ABOUT THIS EXERCISE:
Send back every record exactly.

MATERIAL PROVIDED:
----
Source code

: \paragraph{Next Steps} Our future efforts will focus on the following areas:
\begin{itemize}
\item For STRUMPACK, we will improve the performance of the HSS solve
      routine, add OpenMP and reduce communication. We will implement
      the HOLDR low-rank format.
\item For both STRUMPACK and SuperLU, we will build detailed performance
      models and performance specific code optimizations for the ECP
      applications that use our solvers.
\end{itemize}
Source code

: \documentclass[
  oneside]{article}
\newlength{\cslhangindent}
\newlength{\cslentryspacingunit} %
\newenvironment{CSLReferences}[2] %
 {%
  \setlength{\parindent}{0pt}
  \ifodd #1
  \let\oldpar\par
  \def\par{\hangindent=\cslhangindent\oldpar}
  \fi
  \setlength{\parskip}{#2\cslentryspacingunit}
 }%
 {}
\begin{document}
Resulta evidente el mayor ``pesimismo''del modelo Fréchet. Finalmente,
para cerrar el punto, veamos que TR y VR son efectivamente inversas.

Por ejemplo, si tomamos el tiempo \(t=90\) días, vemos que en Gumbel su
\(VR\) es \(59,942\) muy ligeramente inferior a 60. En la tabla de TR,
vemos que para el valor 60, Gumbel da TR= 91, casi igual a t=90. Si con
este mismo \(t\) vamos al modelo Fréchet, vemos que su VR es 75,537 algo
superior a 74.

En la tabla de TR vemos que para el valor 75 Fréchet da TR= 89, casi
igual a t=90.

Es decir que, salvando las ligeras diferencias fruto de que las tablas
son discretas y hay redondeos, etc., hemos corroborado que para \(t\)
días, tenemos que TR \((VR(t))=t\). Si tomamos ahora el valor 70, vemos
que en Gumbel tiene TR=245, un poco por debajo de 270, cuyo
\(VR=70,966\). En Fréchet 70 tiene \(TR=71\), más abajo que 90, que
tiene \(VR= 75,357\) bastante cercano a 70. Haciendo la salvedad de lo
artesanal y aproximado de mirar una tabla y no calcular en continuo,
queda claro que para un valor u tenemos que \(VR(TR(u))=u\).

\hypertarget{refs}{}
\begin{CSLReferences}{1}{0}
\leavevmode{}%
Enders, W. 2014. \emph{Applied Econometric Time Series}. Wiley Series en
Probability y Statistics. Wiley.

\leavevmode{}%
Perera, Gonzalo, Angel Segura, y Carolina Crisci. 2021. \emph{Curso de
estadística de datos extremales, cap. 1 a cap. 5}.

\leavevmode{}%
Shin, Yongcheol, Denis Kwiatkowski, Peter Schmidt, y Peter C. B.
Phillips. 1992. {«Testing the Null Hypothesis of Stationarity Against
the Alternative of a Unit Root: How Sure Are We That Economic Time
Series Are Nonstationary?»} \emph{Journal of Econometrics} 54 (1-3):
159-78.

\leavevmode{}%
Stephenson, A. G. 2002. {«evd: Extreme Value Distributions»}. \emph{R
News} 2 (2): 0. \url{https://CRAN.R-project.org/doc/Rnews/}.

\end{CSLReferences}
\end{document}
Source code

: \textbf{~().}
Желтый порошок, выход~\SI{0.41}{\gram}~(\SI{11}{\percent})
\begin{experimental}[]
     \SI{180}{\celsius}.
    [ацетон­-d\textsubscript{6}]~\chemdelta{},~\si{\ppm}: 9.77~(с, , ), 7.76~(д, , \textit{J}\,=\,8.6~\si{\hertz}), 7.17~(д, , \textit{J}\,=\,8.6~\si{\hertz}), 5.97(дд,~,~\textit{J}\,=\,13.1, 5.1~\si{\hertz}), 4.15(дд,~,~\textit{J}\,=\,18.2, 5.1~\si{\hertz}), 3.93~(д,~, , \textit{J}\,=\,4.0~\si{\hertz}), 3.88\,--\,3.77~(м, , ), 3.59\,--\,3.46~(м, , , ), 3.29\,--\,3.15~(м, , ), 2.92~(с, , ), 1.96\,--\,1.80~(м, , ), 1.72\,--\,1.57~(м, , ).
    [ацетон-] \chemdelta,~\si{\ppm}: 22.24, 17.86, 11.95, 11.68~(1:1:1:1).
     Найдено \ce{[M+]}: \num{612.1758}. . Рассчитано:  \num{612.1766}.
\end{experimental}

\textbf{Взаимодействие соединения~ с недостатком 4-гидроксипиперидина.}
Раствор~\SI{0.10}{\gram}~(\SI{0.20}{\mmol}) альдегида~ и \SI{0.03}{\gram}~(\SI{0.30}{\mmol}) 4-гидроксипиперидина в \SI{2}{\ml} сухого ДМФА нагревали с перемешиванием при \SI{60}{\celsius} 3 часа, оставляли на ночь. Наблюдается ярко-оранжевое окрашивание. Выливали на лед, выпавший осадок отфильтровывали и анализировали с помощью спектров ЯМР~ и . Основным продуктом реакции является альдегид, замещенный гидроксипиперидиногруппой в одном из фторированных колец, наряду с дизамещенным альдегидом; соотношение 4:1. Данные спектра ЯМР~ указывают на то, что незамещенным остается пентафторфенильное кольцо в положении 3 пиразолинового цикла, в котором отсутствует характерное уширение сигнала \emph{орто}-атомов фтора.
----
OUTPUT OF THE TASK:
Source code

: \paragraph{Next Steps} Our future efforts will focus on the following areas:
\begin{itemize}
\item For STRUMPACK, we will improve the performance of the HSS solve
      routine, add OpenMP and reduce communication. We will implement
      the HOLDR low-rank format.
\item For both STRUMPACK and SuperLU, we will build detailed performance
      models and performance specific code optimizations for the ECP
      applications that use our solvers.
\end{itemize}
Source code

: \documentclass[
  oneside]{article}
\newlength{\cslhangindent}
\newlength{\cslentryspacingunit} %
\newenvironment{CSLReferences}[2] %
 {%
  \setlength{\parindent}{0pt}
  \ifodd #1
  \let\oldpar\par
  \def\par{\hangindent=\cslhangindent\oldpar}
  \fi
  \setlength{\parskip}{#2\cslentryspacingunit}
 }%
 {}
\begin{document}
Resulta evidente el mayor ``pesimismo''del modelo Fréchet. Finalmente,
para cerrar el punto, veamos que TR y VR son efectivamente inversas.

Por ejemplo, si tomamos el tiempo \(t=90\) días, vemos que en Gumbel su
\(VR\) es \(59,942\) muy ligeramente inferior a 60. En la tabla de TR,
vemos que para el valor 60, Gumbel da TR= 91, casi igual a t=90. Si con
este mismo \(t\) vamos al modelo Fréchet, vemos que su VR es 75,537 algo
superior a 74.

En la tabla de TR vemos que para el valor 75 Fréchet da TR= 89, casi
igual a t=90.

Es decir que, salvando las ligeras diferencias fruto de que las tablas
son discretas y hay redondeos, etc., hemos corroborado que para \(t\)
días, tenemos que TR \((VR(t))=t\). Si tomamos ahora el valor 70, vemos
que en Gumbel tiene TR=245, un poco por debajo de 270, cuyo
\(VR=70,966\). En Fréchet 70 tiene \(TR=71\), más abajo que 90, que
tiene \(VR= 75,357\) bastante cercano a 70. Haciendo la salvedad de lo
artesanal y aproximado de mirar una tabla y no calcular en continuo,
queda claro que para un valor u tenemos que \(VR(TR(u))=u\).

\hypertarget{refs}{}
\begin{CSLReferences}{1}{0}
\leavevmode{}%
Enders, W. 2014. \emph{Applied Econometric Time Series}. Wiley Series en
Probability y Statistics. Wiley.

\leavevmode{}%
Perera, Gonzalo, Angel Segura, y Carolina Crisci. 2021. \emph{Curso de
estadística de datos extremales, cap. 1 a cap. 5}.

\leavevmode{}%
Shin, Yongcheol, Denis Kwiatkowski, Peter Schmidt, y Peter C. B.
Phillips. 1992. {«Testing the Null Hypothesis of Stationarity Against
the Alternative of a Unit Root: How Sure Are We That Economic Time
Series Are Nonstationary?»} \emph{Journal of Econometrics} 54 (1-3):
159-78.

\leavevmode{}%
Stephenson, A. G. 2002. {«evd: Extreme Value Distributions»}. \emph{R
News} 2 (2): 0. \url{https://CRAN.R-project.org/doc/Rnews/}.

\end{CSLReferences}
\end{document}
Source code

: \textbf{~().}
Желтый порошок, выход~\SI{0.41}{\gram}~(\SI{11}{\percent})
\begin{experimental}[]
     \SI{180}{\celsius}.
    [ацетон­-d\textsubscript{6}]~\chemdelta{},~\si{\ppm}: 9.77~(с, , ), 7.76~(д, , \textit{J}\,=\,8.6~\si{\hertz}), 7.17~(д, , \textit{J}\,=\,8.6~\si{\hertz}), 5.97(дд,~,~\textit{J}\,=\,13.1, 5.1~\si{\hertz}), 4.15(дд,~,~\textit{J}\,=\,18.2, 5.1~\si{\hertz}), 3.93~(д,~, , \textit{J}\,=\,4.0~\si{\hertz}), 3.88\,--\,3.77~(м, , ), 3.59\,--\,3.46~(м, , , ), 3.29\,--\,3.15~(м, , ), 2.92~(с, , ), 1.96\,--\,1.80~(м, , ), 1.72\,--\,1.57~(м, , ).
    [ацетон-] \chemdelta,~\si{\ppm}: 22.24, 17.86, 11.95, 11.68~(1:1:1:1).
     Найдено \ce{[M+]}: \num{612.1758}. . Рассчитано:  \num{612.1766}.
\end{experimental}

\textbf{Взаимодействие соединения~ с недостатком 4-гидроксипиперидина.}
Раствор~\SI{0.10}{\gram}~(\SI{0.20}{\mmol}) альдегида~ и \SI{0.03}{\gram}~(\SI{0.30}{\mmol}) 4-гидроксипиперидина в \SI{2}{\ml} сухого ДМФА нагревали с перемешиванием при \SI{60}{\celsius} 3 часа, оставляли на ночь. Наблюдается ярко-оранжевое окрашивание. Выливали на лед, выпавший осадок отфильтровывали и анализировали с помощью спектров ЯМР~ и . Основным продуктом реакции является альдегид, замещенный гидроксипиперидиногруппой в одном из фторированных колец, наряду с дизамещенным альдегидом; соотношение 4:1. Данные спектра ЯМР~ указывают на то, что незамещенным остается пентафторфенильное кольцо в положении 3 пиразолинового цикла, в котором отсутствует характерное уширение сигнала \emph{орто}-атомов фтора.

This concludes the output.